Complete Works of Bram Stoker (275 page)

There was a solemn ring in her voce as the words were spoken which went through the young girl’s heart.  Love and confidence demanded in return that she should have at least the relief of certain acquiescence; there is a possible note of pain in the tensity of every string!  Stephen lifted her head proudly and honestly, though her cheeks were scarlet, saying with a consciousness of integrity which spoke directly soul to soul:

‘You are right, dear!  I have done something very foolish; very, very foolish!  But it was nothing which any one could call wrong.  Do not ask me what it was.  I need only tell you this: that it was an outrage on convention.  It was so foolish, and based on such foolish misconception; it sprang from such over-weening, arrogant self-opinion that it deserves the bitter punishment which will come; which is coming; which is with me now!  It was the cause of something whose blackness I can’t yet realise; but of which I will tell you when I can speak of it.  But it was not wrong in itself, or in the eyes of God or man!’  The old woman said not a word.  No word was needed, for had she not already expressed her belief?  But Stephen felt her relief in the glad pressure of her finger-tips.  In a voice less strained and tense Miss Rowly went on:

‘What need have I for money, dear?  Here I have all that any woman, especially at my age, can need.  There is no room even for charity; you are so good to all your people that my help is hardly required.  And, my dear one, I know  —  I know,’ she emphasised the word as she stroked the beautiful hair, ‘that when I am gone my own poor, the few that I have looked after all my life, will, not suffer when my darling thinks of me!’  Stephen fairly climbed upon her as she said, looking in the brave old eyes:

‘So help me God, my darling, they shall never want!’

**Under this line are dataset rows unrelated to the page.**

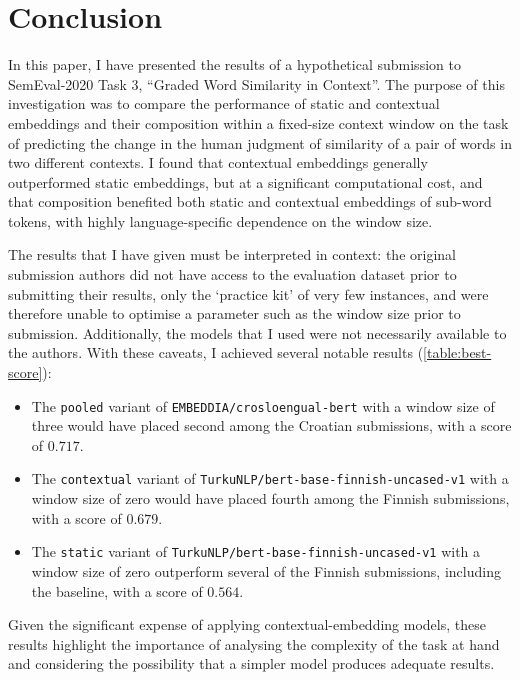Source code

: \section{Conclusion}
\label{sec:conclusion}

In this paper, I have presented the results of a hypothetical submission to
SemEval-2020 Task 3, ``Graded Word Similarity in Context''.
The purpose of this investigation was to compare the performance of static and
contextual embeddings and their composition within a fixed-size context window on the
task of predicting the change in the human judgment of similarity of a pair of words in
two different contexts.
I found that contextual embeddings generally outperformed static embeddings, but at a
significant computational cost, and that composition benefited both static and
contextual embeddings of sub-word tokens, with highly language-specific dependence on
the window size.

The results that I have given must be interpreted in context: the original submission
authors did not have access to the evaluation dataset prior to submitting their
results, only the `practice kit' of very few instances, and were therefore unable to
optimise a parameter such as the window size prior to submission.
Additionally, the models that I used were not necessarily available to the authors.
With these caveats, I achieved several notable results (\cref{table:best-score}):
\begin{itemize}
  \item The \texttt{pooled} variant of \texttt{EMBEDDIA/crosloengual-bert} with a window
        size of three would have placed second among the Croatian submissions, with a
        score of $0.717$.
  \item The \texttt{contextual} variant of \texttt{TurkuNLP/bert-base-finnish-uncased-v1}
        with a window size of zero would have placed fourth among the Finnish
        submissions, with a score of $0.679$.
  \item The \texttt{static} variant of \texttt{TurkuNLP/bert-base-finnish-uncased-v1}
        with a window size of zero outperform several of the Finnish submissions,
        including the baseline, with a score of $0.564$.
\end{itemize}
Given the significant expense of applying contextual-embedding models, these results
highlight the importance of analysing the complexity of the task at hand and
considering the possibility that a simpler model produces adequate results.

Silence for a time; and then Miss Rowly’s voice again:

‘Though it would not do for the world to know that a young maiden lady had paid the debts of a vicious young man, it makes no matter if they be paid by an old woman, be the same maid, wife, or widow!  And really, my dear, I do not see how any money I might have could be better spent than in keeping harm away from you.’

‘There need not be any harm at all, Auntie.’

‘Perhaps not, dear!  I hope not with all my heart.  But I fear that young man.  Just fancy him threatening you, and in your own house; in my very presence!  Oh! yes, my dear.  He meant to threaten, anyhow!  Though I could not exactly understand what he was driving at, I could see that he was driving at something.  And after all that you were doing for him, and had done for him!  I mean, of course, after all that I had done for him, and was doing for him.  It is mean enough, surely, for a man to beg, and from a woman; but to threaten afterwards.  Ach!  But I think, my dear, it is checkmate to him this time.  All along the line the only proof that is of there being any friendliness towards him from this house points to me.  And moreover, my dear, I have a little plan in my head that will tend to show him up even better, in case he may ever try to annoy us.  Look at me when next he is here.  I mean to do a little play-acting which will astonish him, I can tell you, if it doesn’t frighten him out of the house altogether.  But we won’t talk of that yet.  You will understand when you see it!’  Her eyes twinkled and her mouth shut with a loud snap as she spoke.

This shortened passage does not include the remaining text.